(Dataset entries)
Segment Open

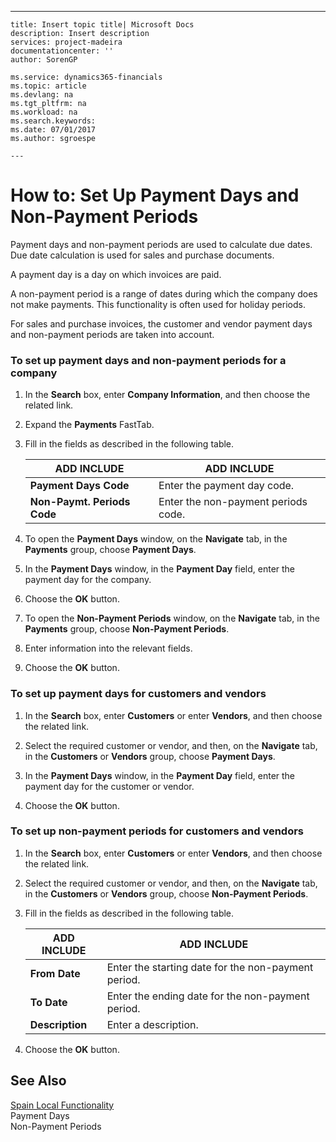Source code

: ---
    title: Insert topic title| Microsoft Docs
    description: Insert description
    services: project-madeira
    documentationcenter: ''
    author: SorenGP

    ms.service: dynamics365-financials
    ms.topic: article
    ms.devlang: na
    ms.tgt_pltfrm: na
    ms.workload: na
    ms.search.keywords:
    ms.date: 07/01/2017
    ms.author: sgroespe

    ---
# How to: Set Up Payment Days and Non-Payment Periods
Payment days and non\-payment periods are used to calculate due dates. Due date calculation is used for sales and purchase documents.  
  
 A payment day is a day on which invoices are paid.  
  
 A non\-payment period is a range of dates during which the company does not make payments. This functionality is often used for holiday periods.  
  
 For sales and purchase invoices, the customer and vendor payment days and non\-payment periods are taken into account.  
  
### To set up payment days and non\-payment periods for a company  
  
1.  In the **Search** box, enter **Company Information**, and then choose the related link.  
  
2.  Expand the **Payments** FastTab.  
  
3.  Fill in the fields as described in the following table.  
  
    |ADD INCLUDE<!--[!INCLUDE[bp_tablefield](../../ApplicationDesign/includes/bp_tablefield_md.md)]-->|ADD INCLUDE<!--[!INCLUDE[bp_tabledescription](../../ApplicationDesign/includes/bp_tabledescription_md.md)]-->|  
    |---------------------------------|---------------------------------------|  
    |**Payment Days Code**|Enter the payment day code.|  
    |**Non\-Paymt. Periods Code**|Enter the non\-payment periods code.|  
  
4.  To open the **Payment Days** window, on the **Navigate** tab, in the **Payments** group, choose **Payment Days**.  
  
5.  In the **Payment Days** window, in the **Payment Day** field, enter the payment day for the company.  
  
6.  Choose the **OK** button.  
  
7.  To open the **Non\-Payment Periods** window, on the **Navigate** tab, in the **Payments** group, choose **Non\-Payment Periods**.  
  
8.  Enter information into the relevant fields.  
  
9. Choose the **OK** button.  
  
### To set up payment days for customers and vendors  
  
1.  In the **Search** box, enter **Customers** or enter **Vendors**, and then choose the related link.  
  
2.  Select the required customer or vendor, and then, on the **Navigate** tab, in the **Customers** or **Vendors** group, choose **Payment Days**.  
  
3.  In the **Payment Days** window, in the **Payment Day** field, enter the payment day for the customer or vendor.  
  
4.  Choose the **OK** button.  
  
### To set up non\-payment periods for customers and vendors  
  
1.  In the **Search** box, enter **Customers** or enter **Vendors**, and then choose the related link.  
  
2.  Select the required customer or vendor, and then, on the **Navigate** tab, in the **Customers** or **Vendors** group, choose **Non\-Payment Periods**.  
  
3.  Fill in the fields as described in the following table.  
  
    |ADD INCLUDE<!--[!INCLUDE[bp_tablefield](../../ApplicationDesign/includes/bp_tablefield_md.md)]-->|ADD INCLUDE<!--[!INCLUDE[bp_tabledescription](../../ApplicationDesign/includes/bp_tabledescription_md.md)]-->|  
    |---------------------------------|---------------------------------------|  
    |**From Date**|Enter the starting date for the non\-payment period.|  
    |**To Date**|Enter the ending date for the non\-payment period.|  
    |**Description**|Enter a description.|  
  
4.  Choose the **OK** button.  
  
## See Also  
 [Spain Local Functionality](../../LocalFunctionalityForMicrosoftDynamicsNav2016/Spain/spain-local-functionality.md)   
 Payment Days   
 Non\-Payment Periods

Segment Closed

## Your goal
Print the data exactly, from its first line to the line containing "A payment day", both included. Omit the pictures.

## Written response
Source code

: ---
    title: Insert topic title| Microsoft Docs
    description: Insert description
    services: project-madeira
    documentationcenter: ''
    author: SorenGP

    ms.service: dynamics365-financials
    ms.topic: article
    ms.devlang: na
    ms.tgt_pltfrm: na
    ms.workload: na
    ms.search.keywords:
    ms.date: 07/01/2017
    ms.author: sgroespe

    ---
# How to: Set Up Payment Days and Non-Payment Periods
Payment days and non\-payment periods are used to calculate due dates. Due date calculation is used for sales and purchase documents.  
  
 A payment day is a day on which invoices are paid.  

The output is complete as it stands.